I read the article on traumflieger. It contains a paragraph which explains the unexpected lower resolution of Loxia 50mm with A7R at special apertures: It’s the well known shutter shock problem of A7R.
In that case the reviewer should not have pointed out that other cameras show better numbers. The shutter shock issue is completely separate from the lens capabilities…
The reviewer was surprised that it happened with a 50mm lens. It’s clearly not the fault of the lens. But the dimensions and the weight distribution of that particular lens (and stability of the used tripod) triggered the well known shutter shock at 1/125s of the A7R. So I think it’s valid to present that result. I guess Doc has read only the numbers of tables but did’t read the explanation below. (The reviewer should add a footnote to table cells with the problematic samples.)
You are right. Although I read it I did not understand it completely and still do not. I am sorry if I caused an obsolete discussion from your point of view. IMHO it is a mixed bag of something whatever and I will therefore test and compare the cameras and lens combos before buying. The theoretical explanation has to many unknown points to come to a straight conclusion: Now we have camera+lens+RAWconverter+speed+aperture to align to get optimum results from the A7R – impossible to handle outside a laboratory. The shutter shock issue is a massive failure from Sony, the delicate 36MP sensor on the other hand a well known disadvantage easily handled with the right lenses. Still I believe the A7II is the way to go with the Loxias for allround usage. The A7S seems to be the most forgiving camera if one wants to use vintage lenses, and its results are very pleasing on smaller sized pictures still large enough for most of us.

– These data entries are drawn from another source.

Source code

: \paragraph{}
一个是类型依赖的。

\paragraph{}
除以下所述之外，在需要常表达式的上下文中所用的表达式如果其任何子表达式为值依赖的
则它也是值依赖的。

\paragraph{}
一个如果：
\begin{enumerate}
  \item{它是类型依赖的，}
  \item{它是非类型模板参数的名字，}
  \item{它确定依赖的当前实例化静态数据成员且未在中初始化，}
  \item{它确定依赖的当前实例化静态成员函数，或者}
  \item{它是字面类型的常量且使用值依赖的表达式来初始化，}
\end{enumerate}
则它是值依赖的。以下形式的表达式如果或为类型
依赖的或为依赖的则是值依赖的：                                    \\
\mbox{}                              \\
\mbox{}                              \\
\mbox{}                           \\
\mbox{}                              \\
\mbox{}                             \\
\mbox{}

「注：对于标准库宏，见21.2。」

Doc, I’m sorry, but I cannot take any reviewer who uses Lightroom as RAW converter seriously, because of how much it screws up the data. I know this, because I used to do it myself and after deep analysis, I decided to abandon the process and move to DCRaw.

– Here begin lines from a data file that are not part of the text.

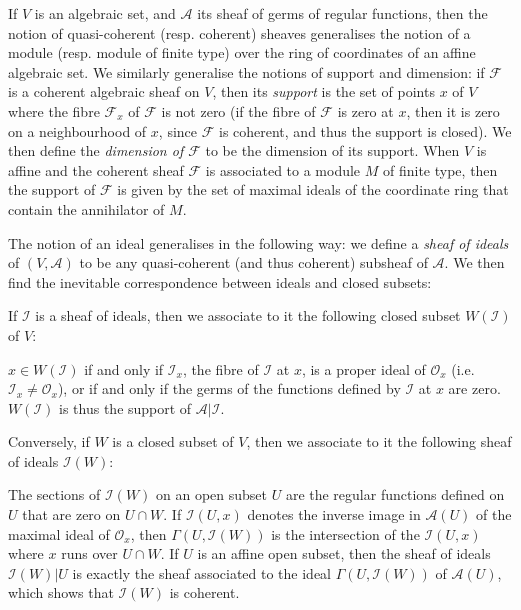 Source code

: \documentclass{article}
\newcommand{\scr}[1]{{\mathscr{#1}}}
\newcommand{\oldpage}[1]{\marginpar{\footnotesize$\Big\vert$ \textit{p.~#1}}}
\begin{document}
If $V$ is an algebraic set, and $\scr{A}$ its sheaf of germs of regular functions, then the notion of quasi-coherent (resp. coherent) sheaves generalises the notion of a module (resp. module of finite type) over the ring of coordinates of an affine algebraic set.
We similarly generalise the notions of support and dimension: if $\scr{F}$ is a coherent algebraic sheaf on $V$, then its \emph{support} is the set of points $x$ of $V$ where the fibre $\scr{F}_x$ of $\scr{F}$ is not zero (if the fibre of $\scr{F}$ is zero at $x$, then it is zero on a neighbourhood of $x$, since $\scr{F}$ is coherent, and thus the support is closed).
We then define the \emph{dimension of $\scr{F}$} to be the dimension of its support.
When $V$ is affine and the coherent sheaf $\scr{F}$ is associated to a module $M$ of finite type, then the support of $\scr{F}$ is given by the set of maximal ideals of the coordinate ring that contain the annihilator of $M$.

The notion of an ideal generalises in the following way: we define a \emph{sheaf of ideals} of $(V,\scr{A})$ to be any quasi-coherent (and thus coherent) subsheaf of $\scr{A}$.
We then find the inevitable correspondence between ideals and closed subsets:

If $\scr{I}$ is a sheaf of ideals, then we associate to it the following closed subset $W(\scr{I})$ of $V$:

$x\in W(\scr{I})$ if and only if $\scr{I}_x$, the fibre of $\scr{I}$ at $x$, is a proper ideal of $\scr{O}_x$ (i.e. $\scr{I}_x\neq\scr{O}_x$), or if and only if the germs of the functions defined by $\scr{I}$ at $x$ are zero.
$W(\scr{I})$ is thus the support of $\scr{A}|\scr{I}$.

Conversely, if $W$ is a closed subset of $V$, then we associate to it the following sheaf of ideals $\scr{I}(W)$:

The sections of $\scr{I}(W)$ on an open subset $U$ are the regular functions defined on $U$ that are zero on $U\cap W$.
If $\scr{I}(U,x)$ denotes the inverse image in $\scr{A}(U)$ of the maximal ideal of $\scr{O}_x$, then $\Gamma(U,\scr{I}(W))$ is the intersection
\oldpage{2-03}
of the $\scr{I}(U,x)$ where $x$ runs over $U\cap W$.
If $U$ is an affine open subset, then the sheaf of ideals $\scr{I}(W)|U$ is exactly the sheaf associated to the ideal $\Gamma(U,\scr{I}(W))$ of $\scr{A}(U)$, which shows that $\scr{I}(W)$ is coherent.
\end{document}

It is not possible that a higher resolution sensor would yield lower numbers, particularly in the center. The reviewer was most likely not doing something right, or his shutter speed was in the danger zone where the shuttershock caused lower results at particular shutter speeds, which led to erroneous results. I have personally seen this myself, so I had to find ways to properly test the setup.
Nasim, a comprehensive review of avaiable RAW processing software pieces with their strengths and weakness would be great, unless you already wrote one and I missed it?
The drawing of these lenses reminds me of the Contax G lenses (unsurprisingly I guess). Looking forward to the full review.
Nasim, Samsung has upped their game with NX1, think they are serious to give some competition in the mirrorless cropped frame segment. I would love to hane a review of NX1 from your side. Thanks…..
Sourav, the NX1 seems like a great cam to test – have heard great things about it. Will have to put it in my “to test” queue, thank you for your suggestion!